The Most BROKEN Class in AD&D!?!?!?
One of the central maxims of the OSR is that the answer is not on your character sheet. "Builds" as such aren't really a thing, between games offering random stat generation, extremely frontloaded classes with fairly minor abilities in the grand scheme of things, and so on. Early editions of Dungeons and Dragons were much the same, though by the 80s we're beginning to see options for things like "Nonweapon proficiencies" that would eventually be the skill system we know and love* today. Now I'll confess, as I always do, that I'm an optimizer at heart, and the term player skill makes my hair stand on end. The "most powerful class" tends to be the spellcaster, simply because they're the ones that have the most options to Just Do Things that the rules say they can do, regardless of an individual referee's interpretations of the rules; Magic Missile will always do the same amount of damage, etc. So imagine my surprise when, in the process of reading through Dragon #121, I found a class that fundamentally breaks a core part of the game, the same way that Invisibility and Knock can supplant the role of the rogue (especially with those skill percentages).
Early editions of Dungeons and Dragons are, on a mechanical basis, games about exploring spaces and making maps with a side helping of possibly-killing-people-who-don't-look-like-you-and-taking-their-stuff. Dwarves have abilities to detect sloping passages, the "Mapper" is considered core enough to be a part of the recommended jobs a party doles out, and recommended traps all involve messing with people's sense of direction (Like B1's Room That Teleports You To A Different Part of the Dungeon). The first bit of GM advice in OD&D is to make several layers of dungeon map. This all makes sense for a game where-much like the hokey pokey-part of the challenge is getting in and another part is getting out. It's the intended play experience to have to try and figure out where you are, and deal with the consequences of being wrong.
Enter the Genin, from Dragon #121.
(As a side note, because I have nowhere else to put this: Early Dragon had a really weird relationship to extra classes, insisting they be used For NPCs Only despite having very clear and very real player-facing abilities, requirements, and responsibilities. It was claimed that this was specifically so referees wouldn't be confused when a class they'd never heard of showed up at their table, because I guess people's PCs just hopped from dungeon to dungeon? I've been told that's how things were back then, although it seems odd to me as someone who grew up in the heavily regulated organized play environment of the Pathfinder Society. However, by 1987, they seem to have relaxed this attitude and the classes in the magazine are explicitly for players.)
The Genin (created by David Howery) is specifically in conversation with Oriental Adventures, which on the mechanical side of things is a really interesting take on an Advanced AD&D, attempting to add more to the noncombat side of the game, but which is buried under a pile of racism.

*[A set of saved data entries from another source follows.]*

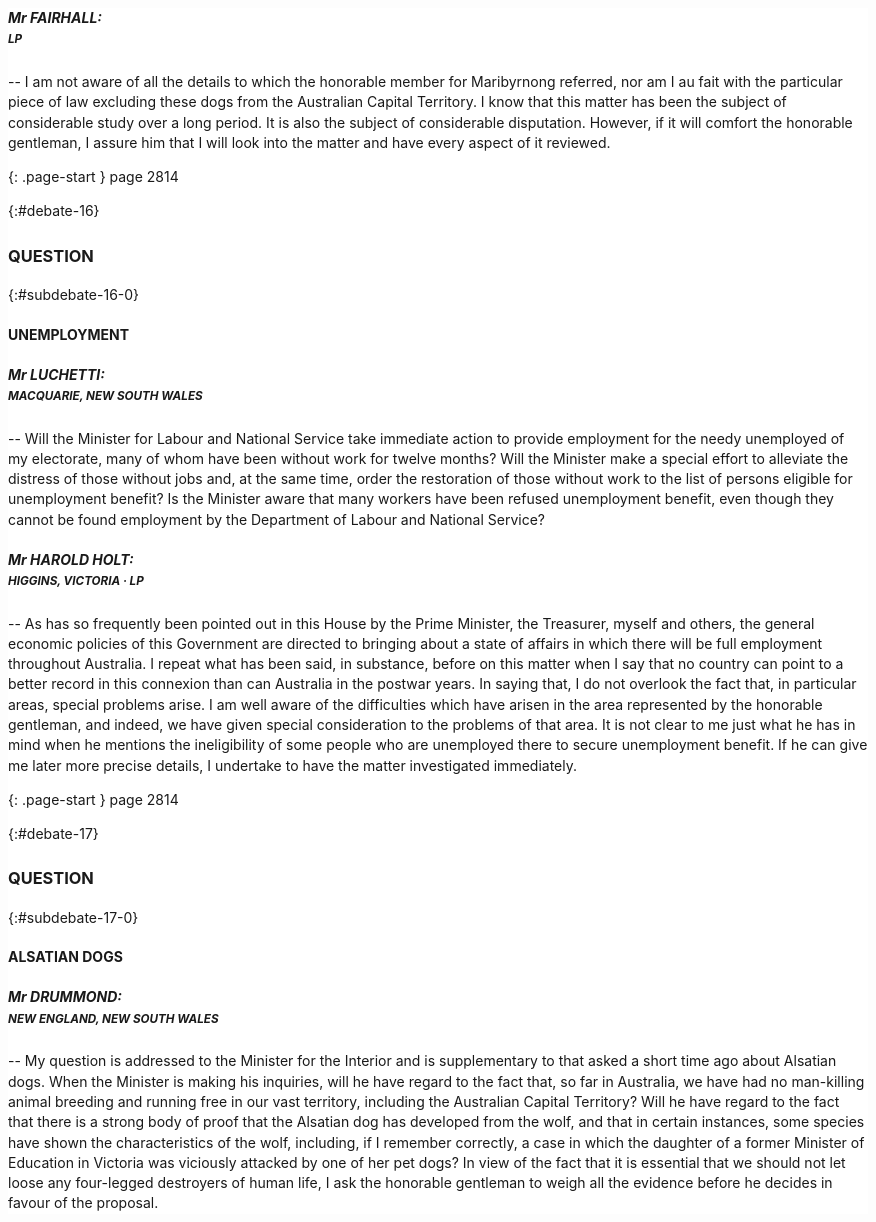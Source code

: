 ##### Mr FAIRHALL:<br><small class="text-muted">LP</small>

-- I am not aware of all the details to which the honorable member for Maribyrnong referred, nor am I au fait with the particular piece of law excluding these dogs from the Australian Capital Territory. I know that this matter has been the subject of considerable study over a long period. It is also the subject of considerable disputation. However, if it will comfort the honorable gentleman, I assure him that I will look into the matter and have every aspect of it reviewed. 

{: .page-start }
page 2814

{:#debate-16}
### QUESTION

{:#subdebate-16-0}
#### UNEMPLOYMENT

##### Mr LUCHETTI:<br><small class="text-muted">MACQUARIE, NEW SOUTH WALES</small>

-- Will the Minister for Labour and National Service take immediate action to provide employment for the needy unemployed of my electorate, many of whom have been without work for twelve months? Will the Minister make a special effort to alleviate the distress of those without jobs and, at the same time, order the restoration of those without work to the list of persons eligible for unemployment benefit? Is the Minister aware that many workers have been refused unemployment benefit, even though they cannot be found employment by the Department of Labour and National Service? 

##### Mr HAROLD HOLT:<br><small class="text-muted">HIGGINS, VICTORIA &middot; LP</small>

-- As has so frequently been pointed out in this House by the Prime Minister, the Treasurer, myself and others, the general economic policies of this Government are directed to bringing about a state of affairs in which there will be full employment throughout Australia. I repeat what has been said, in substance, before on this matter when I say that no country can point to a better record in this connexion than can Australia in the postwar years. In saying that, I do not overlook the fact that, in particular areas, special problems arise. I am well aware of the difficulties which have arisen in the area represented by the honorable gentleman, and indeed, we have given special consideration to the problems of that area. It is not clear to me just what he has in mind when he mentions the ineligibility of some people who are unemployed there to secure unemployment benefit. If he can give me later more precise details, I undertake to have the matter investigated immediately. 

{: .page-start }
page 2814

{:#debate-17}
### QUESTION

{:#subdebate-17-0}
#### ALSATIAN DOGS

##### Mr DRUMMOND:<br><small class="text-muted">NEW ENGLAND, NEW SOUTH WALES</small>

--  My question is addressed to the Minister for the Interior and is supplementary to that asked a short time ago about Alsatian dogs. When the Minister is making his inquiries, will he have regard to the fact that, so far in Australia, we have had no man-killing animal breeding and running free in our vast territory, including the Australian Capital Territory? Will he have regard to the fact that there is a strong body of proof that the Alsatian dog has developed from the wolf, and that in certain instances, some species have shown the characteristics of the wolf, including, if I remember correctly, a case in which the daughter of a former Minister of Education in Victoria was viciously attacked by one of her pet dogs? In view of the fact that it is essential that we should not let loose any four-legged destroyers of human life, I ask the honorable gentleman to weigh all the evidence before he decides in favour of the proposal. 
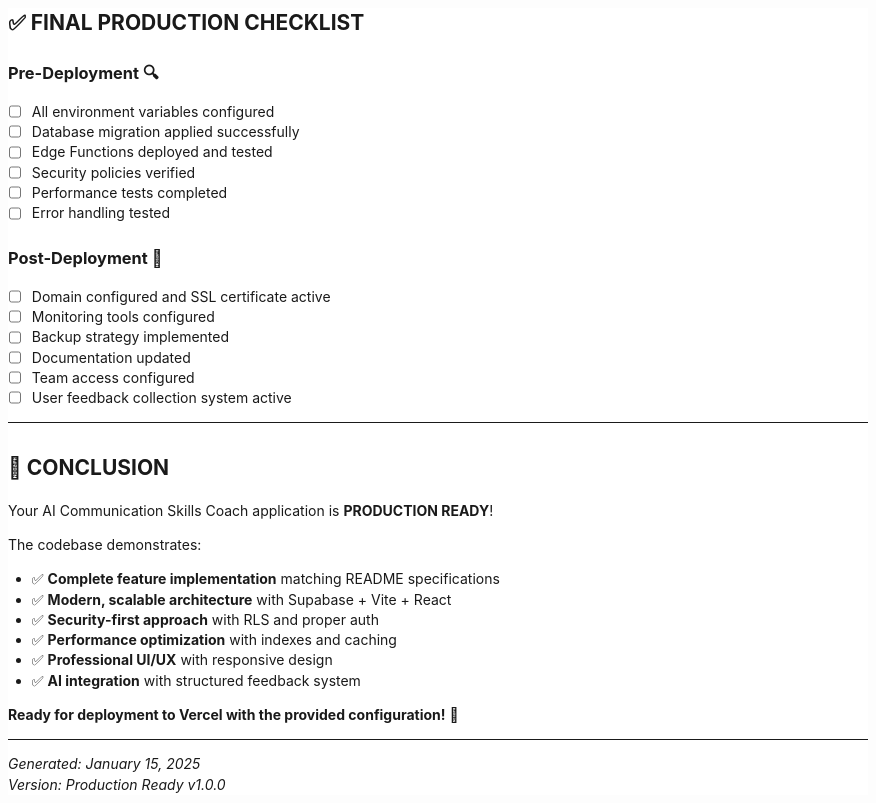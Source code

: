 
## ✅ **FINAL PRODUCTION CHECKLIST**

### **Pre-Deployment** 🔍
- [ ] All environment variables configured
- [ ] Database migration applied successfully
- [ ] Edge Functions deployed and tested
- [ ] Security policies verified
- [ ] Performance tests completed
- [ ] Error handling tested

### **Post-Deployment** 🚀
- [ ] Domain configured and SSL certificate active
- [ ] Monitoring tools configured
- [ ] Backup strategy implemented
- [ ] Documentation updated
- [ ] Team access configured
- [ ] User feedback collection system active

---

## 🎉 **CONCLUSION**

Your AI Communication Skills Coach application is **PRODUCTION READY**! 

The codebase demonstrates:
- ✅ **Complete feature implementation** matching README specifications
- ✅ **Modern, scalable architecture** with Supabase + Vite + React
- ✅ **Security-first approach** with RLS and proper auth
- ✅ **Performance optimization** with indexes and caching
- ✅ **Professional UI/UX** with responsive design
- ✅ **AI integration** with structured feedback system

**Ready for deployment to Vercel with the provided configuration!** 🚀

---

*Generated: January 15, 2025*  
*Version: Production Ready v1.0.0*

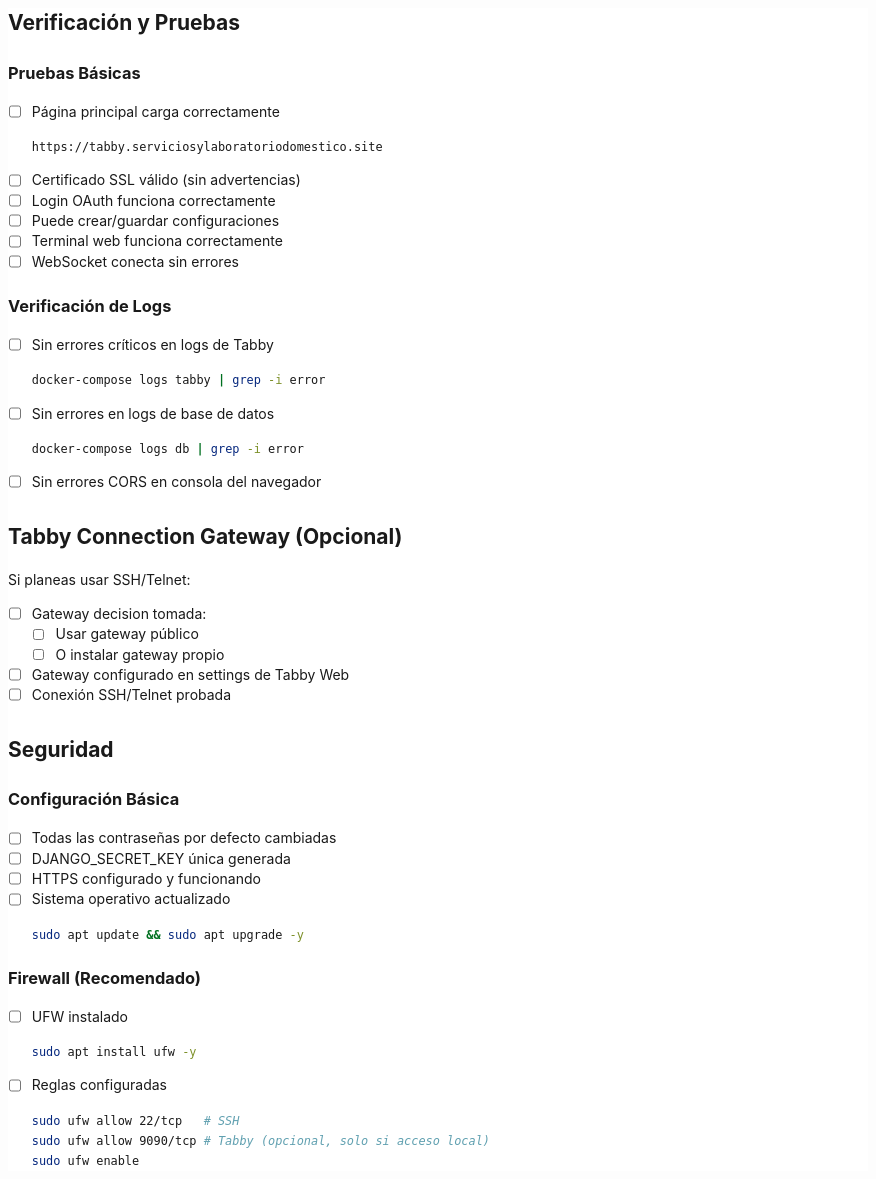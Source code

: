## Verificación y Pruebas

### Pruebas Básicas

- [ ] Página principal carga correctamente
  ```
  https://tabby.serviciosylaboratoriodomestico.site
  ```
- [ ] Certificado SSL válido (sin advertencias)
- [ ] Login OAuth funciona correctamente
- [ ] Puede crear/guardar configuraciones
- [ ] Terminal web funciona correctamente
- [ ] WebSocket conecta sin errores

### Verificación de Logs

- [ ] Sin errores críticos en logs de Tabby
  ```bash
  docker-compose logs tabby | grep -i error
  ```
- [ ] Sin errores en logs de base de datos
  ```bash
  docker-compose logs db | grep -i error
  ```
- [ ] Sin errores CORS en consola del navegador

## Tabby Connection Gateway (Opcional)

Si planeas usar SSH/Telnet:

- [ ] Gateway decision tomada:
  - [ ] Usar gateway público
  - [ ] O instalar gateway propio
- [ ] Gateway configurado en settings de Tabby Web
- [ ] Conexión SSH/Telnet probada

## Seguridad

### Configuración Básica

- [ ] Todas las contraseñas por defecto cambiadas
- [ ] DJANGO_SECRET_KEY única generada
- [ ] HTTPS configurado y funcionando
- [ ] Sistema operativo actualizado
  ```bash
  sudo apt update && sudo apt upgrade -y
  ```

### Firewall (Recomendado)

- [ ] UFW instalado
  ```bash
  sudo apt install ufw -y
  ```
- [ ] Reglas configuradas
  ```bash
  sudo ufw allow 22/tcp   # SSH
  sudo ufw allow 9090/tcp # Tabby (opcional, solo si acceso local)
  sudo ufw enable
  ```
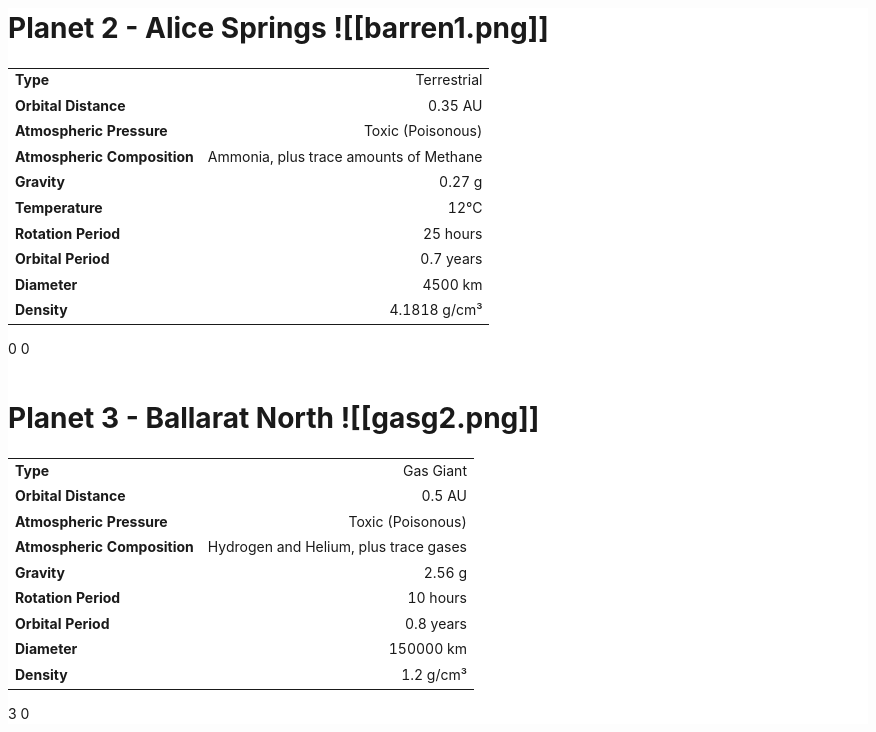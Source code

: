 # Planet 2 - Alice Springs ![[barren1.png]]
|                             |                           |
| --------------------------- | -------------------------:|
| **Type**                    |             Terrestrial |
| **Orbital Distance**        |   0.35 AU |
| **Atmospheric Pressure**    |       Toxic (Poisonous) |
| **Atmospheric Composition** |      Ammonia, plus trace amounts of Methane |
| **Gravity**                 |        0.27 g |
| **Temperature**             |    12°C |
| **Rotation Period**         |  25 hours |
| **Orbital Period** | 0.7 years |
| **Diameter**                |      4500 km | 
| **Density**                 |    4.1818 g/cm³ |



0
0



# Planet 3 - Ballarat North ![[gasg2.png]]
|                             |                           |
| --------------------------- | -------------------------:|
| **Type**                    |             Gas Giant |
| **Orbital Distance**        |   0.5 AU |
| **Atmospheric Pressure**    |       Toxic (Poisonous) |
| **Atmospheric Composition** |      Hydrogen and Helium, plus trace gases |
| **Gravity**                 |        2.56 g |
| **Rotation Period**         |  10 hours |
| **Orbital Period** | 0.8 years |
| **Diameter**                |      150000 km | 
| **Density**                 |    1.2 g/cm³ |



3
0
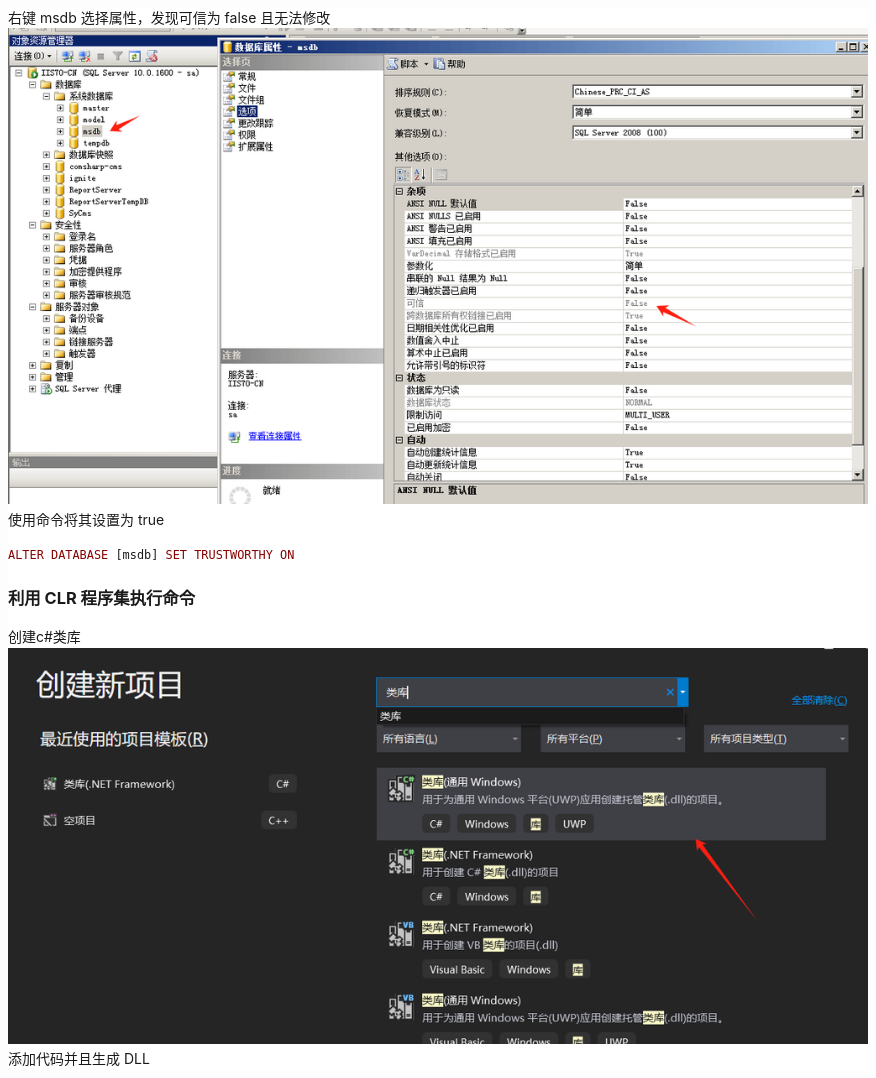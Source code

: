 右键 msdb 选择属性，发现可信为 false 且无法修改  
![image.png](assets/1706232584-049d3f8d5715a6d8558c1f10f35a9771.png)  
使用命令将其设置为 true

```php
ALTER DATABASE [msdb] SET TRUSTWORTHY ON
```

### 利用 CLR 程序集执行命令

创建c#类库  
![1704861360677.png](assets/1706232584-c9cdfbd1949aa56d46d39cf697fe7cf1.png)  
添加代码并且生成 DLL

The class is explicitly presented as an alternative to that book's Ninja, which isn't a class proper so much as a mandated dual-class because being a ninja was a secret identity like you were Batman or something. A lot of it is just rogue or monk stuff, but there is one class ability in particular that stood out to me:
| They can just do the thing |
There doesn't seem to be any limit to this. No restrictions on being In A Dungeon, no needing to study an area for 2d12x1d6 fortnights, no "If the DM permits," no X-in-6 chance, no player skill. Genin can just accurately read and render maps. They just can. And if you're designing a game about exploring dungeons and mapping them, then this ability, more than invisibility, more than anything else in the game, fundamentally removes the core loop of the game, because you always know where you are.
That is, of course, if that's still the game you're designing.
A lot of digital ink has been spilled about when Dungeons and Dragons changed from being a game about exploring tombs and catching scabies to one about heroic fantasy and kissing elves (at least in its marketing). There's a solid case to be made that it was the release of Dragonlance, and the shift in what a module meant (from a location to an adventure with like, plot and stuff).
But for me, I think it's here, in January of 1987, where mapping has become so far removed from the core purpose of the game that "You completely ignore this facet of exploration" is just a fun side ability a class can have, right alongside disguises or hearing stuff good. While obviously an optional class in a technically-third-party magazine there's a direct line from the Genin to Rangers' travel abilities in Fifth Edition being "You get to just ignore the travel rules, which no one uses anyways because they're kind of a waste of time."